Que cuidados se deve ter quando se tem esta doença?

Como a pele atópica é uma pele mais sensível, existem um conjunto de cuidados que os doentes devem ter. De um modo geral, devem ser evitados estímulos que possam ser irritativos para a pele. Começando pela higiene, deve ser feita com água morna, com produtos adequados a este tipo de pele, após o que se deve aplicar creme emoliente, também ele com formulação adequada. A escolha do vestuário é também muito importante, devendo a roupa em contacto direto com a pele ser de algodão ou outra fibra natural. A fricção da pele pelas fibras sintéticas pode ser um estímulo irritativo, podendo desencadear uma agudização, com aparecimento de lesões pruriginosas. Estas são algumas das medidas gerais recomendadas, depois existem outras que se devem adequar caso a caso, consoante as atividades e desencadeantes da doença individuais.

Como se trata a DA?

Para além das medidas suprarreferidas, em que nunca é de mais reforçar a importância da aplicação diária de emoliente (creme hidratante), e que são a base do tratamento em todos os doentes, pode ser necessário adicionar tratamentos farmacológicos, em primeira linha com medicamentos tópicos, e com medicamentos sistémicos, nos casos refratários.

Desta forma, nos casos mais ligeiros, a utilização de terapêutica tópica anti-inflamatória é suficiente para controlar a maioria das agudizações, podendo também ser usado de forma proactiva, isto é, para prevenir agravamento nas áreas habitualmente acometidas.

O mesmo não acontece com os casos mais graves e no passado tivemos bastante dificuldade em tratar estes doentes de forma satisfatória, porque não havia opções farmacológicas eficazes.
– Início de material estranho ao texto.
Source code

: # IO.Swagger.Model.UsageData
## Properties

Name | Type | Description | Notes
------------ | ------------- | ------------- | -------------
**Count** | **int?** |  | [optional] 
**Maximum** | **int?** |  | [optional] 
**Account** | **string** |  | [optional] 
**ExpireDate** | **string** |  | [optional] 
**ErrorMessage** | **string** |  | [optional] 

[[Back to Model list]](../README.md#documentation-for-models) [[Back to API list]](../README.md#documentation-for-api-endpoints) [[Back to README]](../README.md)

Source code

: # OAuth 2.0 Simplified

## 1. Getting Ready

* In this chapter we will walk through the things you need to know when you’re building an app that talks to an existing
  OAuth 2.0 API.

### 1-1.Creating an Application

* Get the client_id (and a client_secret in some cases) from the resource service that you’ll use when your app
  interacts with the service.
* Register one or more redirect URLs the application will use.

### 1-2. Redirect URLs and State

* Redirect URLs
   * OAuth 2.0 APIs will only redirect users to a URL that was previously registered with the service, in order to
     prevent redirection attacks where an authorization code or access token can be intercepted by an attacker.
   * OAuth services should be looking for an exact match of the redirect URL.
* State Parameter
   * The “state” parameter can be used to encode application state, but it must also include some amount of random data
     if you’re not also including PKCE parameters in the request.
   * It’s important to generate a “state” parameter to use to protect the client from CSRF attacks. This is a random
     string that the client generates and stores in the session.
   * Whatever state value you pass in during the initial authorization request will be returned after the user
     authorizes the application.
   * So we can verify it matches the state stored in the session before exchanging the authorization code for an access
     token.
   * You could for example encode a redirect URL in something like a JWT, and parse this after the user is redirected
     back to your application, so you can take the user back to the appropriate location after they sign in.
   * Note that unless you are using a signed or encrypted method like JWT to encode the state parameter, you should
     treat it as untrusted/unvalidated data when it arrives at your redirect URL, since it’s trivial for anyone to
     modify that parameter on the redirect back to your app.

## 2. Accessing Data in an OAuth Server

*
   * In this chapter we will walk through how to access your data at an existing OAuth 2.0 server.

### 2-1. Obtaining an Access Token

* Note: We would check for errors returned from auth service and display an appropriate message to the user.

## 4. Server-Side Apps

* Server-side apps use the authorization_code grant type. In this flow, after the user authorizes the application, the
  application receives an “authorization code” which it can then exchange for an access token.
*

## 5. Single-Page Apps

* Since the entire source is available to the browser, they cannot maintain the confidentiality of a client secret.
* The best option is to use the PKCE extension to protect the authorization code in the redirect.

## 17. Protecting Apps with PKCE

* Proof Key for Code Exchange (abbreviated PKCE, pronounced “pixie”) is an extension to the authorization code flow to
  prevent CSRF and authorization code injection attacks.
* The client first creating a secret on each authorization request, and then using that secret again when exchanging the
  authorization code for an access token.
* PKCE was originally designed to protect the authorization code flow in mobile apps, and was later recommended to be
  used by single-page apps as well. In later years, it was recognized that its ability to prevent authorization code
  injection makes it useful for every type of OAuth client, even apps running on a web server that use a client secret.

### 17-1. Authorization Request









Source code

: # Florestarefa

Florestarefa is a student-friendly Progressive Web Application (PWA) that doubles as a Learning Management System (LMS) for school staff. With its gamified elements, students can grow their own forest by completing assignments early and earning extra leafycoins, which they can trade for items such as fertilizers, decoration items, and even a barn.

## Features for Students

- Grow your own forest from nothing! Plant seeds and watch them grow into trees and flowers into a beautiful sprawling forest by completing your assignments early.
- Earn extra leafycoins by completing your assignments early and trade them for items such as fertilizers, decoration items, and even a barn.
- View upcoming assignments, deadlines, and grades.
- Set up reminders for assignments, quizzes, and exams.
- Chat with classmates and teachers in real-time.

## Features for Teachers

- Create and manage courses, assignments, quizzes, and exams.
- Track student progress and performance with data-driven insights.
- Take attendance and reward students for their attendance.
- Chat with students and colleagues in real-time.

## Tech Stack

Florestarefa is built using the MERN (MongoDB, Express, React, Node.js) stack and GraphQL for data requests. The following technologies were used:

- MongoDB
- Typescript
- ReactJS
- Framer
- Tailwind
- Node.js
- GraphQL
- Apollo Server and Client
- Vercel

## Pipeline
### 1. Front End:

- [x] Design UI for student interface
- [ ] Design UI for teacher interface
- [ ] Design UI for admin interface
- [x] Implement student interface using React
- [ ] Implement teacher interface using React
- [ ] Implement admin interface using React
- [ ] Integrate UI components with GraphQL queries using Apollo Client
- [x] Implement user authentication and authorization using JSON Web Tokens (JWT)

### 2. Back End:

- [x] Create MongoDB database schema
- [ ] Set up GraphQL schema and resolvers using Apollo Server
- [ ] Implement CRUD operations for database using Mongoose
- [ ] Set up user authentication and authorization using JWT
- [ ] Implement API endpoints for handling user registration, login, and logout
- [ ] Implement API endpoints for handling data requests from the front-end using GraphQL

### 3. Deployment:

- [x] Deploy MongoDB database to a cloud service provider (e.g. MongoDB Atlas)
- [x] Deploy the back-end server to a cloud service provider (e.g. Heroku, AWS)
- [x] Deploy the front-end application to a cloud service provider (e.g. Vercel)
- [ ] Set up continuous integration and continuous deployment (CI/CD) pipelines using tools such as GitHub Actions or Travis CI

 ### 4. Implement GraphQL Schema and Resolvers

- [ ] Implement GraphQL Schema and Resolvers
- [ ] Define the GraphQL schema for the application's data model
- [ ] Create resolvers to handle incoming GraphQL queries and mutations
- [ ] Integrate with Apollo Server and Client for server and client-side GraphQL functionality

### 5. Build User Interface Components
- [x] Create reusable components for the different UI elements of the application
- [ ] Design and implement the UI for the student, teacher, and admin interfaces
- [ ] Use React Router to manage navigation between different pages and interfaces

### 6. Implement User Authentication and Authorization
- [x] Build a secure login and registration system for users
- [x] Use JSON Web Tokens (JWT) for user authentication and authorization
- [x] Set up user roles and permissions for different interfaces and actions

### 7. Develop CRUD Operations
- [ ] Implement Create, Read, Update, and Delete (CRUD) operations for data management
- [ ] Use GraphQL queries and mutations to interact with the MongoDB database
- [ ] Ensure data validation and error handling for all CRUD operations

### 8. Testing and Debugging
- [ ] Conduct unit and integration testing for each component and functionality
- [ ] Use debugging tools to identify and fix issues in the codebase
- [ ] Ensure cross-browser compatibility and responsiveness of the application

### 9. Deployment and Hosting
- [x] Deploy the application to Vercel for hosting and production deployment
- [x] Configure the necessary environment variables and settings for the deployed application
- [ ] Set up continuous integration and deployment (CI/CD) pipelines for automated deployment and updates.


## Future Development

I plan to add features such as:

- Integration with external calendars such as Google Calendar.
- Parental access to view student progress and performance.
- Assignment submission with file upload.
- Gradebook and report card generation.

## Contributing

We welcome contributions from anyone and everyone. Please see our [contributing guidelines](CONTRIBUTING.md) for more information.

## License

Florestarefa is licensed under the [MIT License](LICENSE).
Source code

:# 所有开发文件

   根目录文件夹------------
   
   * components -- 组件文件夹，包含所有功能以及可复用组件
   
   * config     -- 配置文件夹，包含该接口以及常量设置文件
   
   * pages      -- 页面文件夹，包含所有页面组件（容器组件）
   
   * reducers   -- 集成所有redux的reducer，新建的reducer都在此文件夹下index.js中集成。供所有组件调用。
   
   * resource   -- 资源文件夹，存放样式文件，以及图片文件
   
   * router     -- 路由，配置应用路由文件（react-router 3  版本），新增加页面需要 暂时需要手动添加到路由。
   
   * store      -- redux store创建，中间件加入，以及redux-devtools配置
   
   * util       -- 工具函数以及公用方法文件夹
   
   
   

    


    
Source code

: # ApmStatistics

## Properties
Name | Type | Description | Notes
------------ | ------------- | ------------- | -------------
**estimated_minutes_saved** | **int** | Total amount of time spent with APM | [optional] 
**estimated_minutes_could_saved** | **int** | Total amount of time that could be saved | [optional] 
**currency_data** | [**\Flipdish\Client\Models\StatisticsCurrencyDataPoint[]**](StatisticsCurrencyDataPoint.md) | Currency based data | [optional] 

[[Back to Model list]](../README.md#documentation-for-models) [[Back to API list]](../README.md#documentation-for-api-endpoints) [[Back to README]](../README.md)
Contudo, nos últimos anos,  foram aprovadas várias terapêuticas sistémicas que vieram revolucionar o tratamento da DA, quer orais, quer injetáveis. É o caso do dupilumab, tralocinumab, barictinib, upadacitinib e abrocitinib, que já estão disponíveis em Portugal.
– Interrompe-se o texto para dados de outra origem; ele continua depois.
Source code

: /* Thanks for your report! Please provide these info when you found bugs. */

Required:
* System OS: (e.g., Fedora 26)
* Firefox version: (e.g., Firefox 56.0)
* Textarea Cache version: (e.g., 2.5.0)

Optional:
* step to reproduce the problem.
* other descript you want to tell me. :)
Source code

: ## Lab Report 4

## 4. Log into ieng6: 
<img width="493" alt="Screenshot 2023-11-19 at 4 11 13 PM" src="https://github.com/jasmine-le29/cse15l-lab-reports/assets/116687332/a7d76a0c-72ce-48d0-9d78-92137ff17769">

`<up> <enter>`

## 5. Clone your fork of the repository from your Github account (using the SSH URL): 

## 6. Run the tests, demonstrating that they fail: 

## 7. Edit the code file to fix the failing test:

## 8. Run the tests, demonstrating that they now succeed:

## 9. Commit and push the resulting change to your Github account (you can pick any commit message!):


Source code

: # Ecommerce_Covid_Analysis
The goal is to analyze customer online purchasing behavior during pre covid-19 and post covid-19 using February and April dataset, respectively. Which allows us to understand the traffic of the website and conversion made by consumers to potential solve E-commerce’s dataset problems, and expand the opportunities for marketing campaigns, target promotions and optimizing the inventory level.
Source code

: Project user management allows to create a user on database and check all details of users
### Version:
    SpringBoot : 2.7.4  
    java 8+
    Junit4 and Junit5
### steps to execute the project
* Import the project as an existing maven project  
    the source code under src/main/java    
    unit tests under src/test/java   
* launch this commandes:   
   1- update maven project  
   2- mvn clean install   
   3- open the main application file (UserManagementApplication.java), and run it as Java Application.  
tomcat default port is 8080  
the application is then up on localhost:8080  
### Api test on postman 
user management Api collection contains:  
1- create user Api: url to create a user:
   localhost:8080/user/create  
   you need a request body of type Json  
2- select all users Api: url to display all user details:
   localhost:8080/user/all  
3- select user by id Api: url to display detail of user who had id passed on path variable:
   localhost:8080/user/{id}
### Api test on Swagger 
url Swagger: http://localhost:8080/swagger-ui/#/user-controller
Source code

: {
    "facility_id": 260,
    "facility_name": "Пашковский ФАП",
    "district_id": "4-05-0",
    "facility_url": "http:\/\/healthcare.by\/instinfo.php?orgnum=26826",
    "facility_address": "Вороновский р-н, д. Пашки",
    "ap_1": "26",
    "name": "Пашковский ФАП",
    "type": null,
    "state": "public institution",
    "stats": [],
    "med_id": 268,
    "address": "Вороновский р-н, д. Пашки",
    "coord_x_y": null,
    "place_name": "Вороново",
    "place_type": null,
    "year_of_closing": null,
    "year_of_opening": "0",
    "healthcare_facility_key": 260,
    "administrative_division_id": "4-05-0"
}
Os doentes podem ter esperança…

Sim! É muito importante transmitir a mensagem de que se deve procurar ajuda, não há motivo para que os doentes se resignem a viver com doença ativa ou a desistir do tratamento. Hoje em dia temos um conjunto de terapêuticas que nos permite devolver a qualidade de vida (e de sono) aos doentes com dermatite atópica.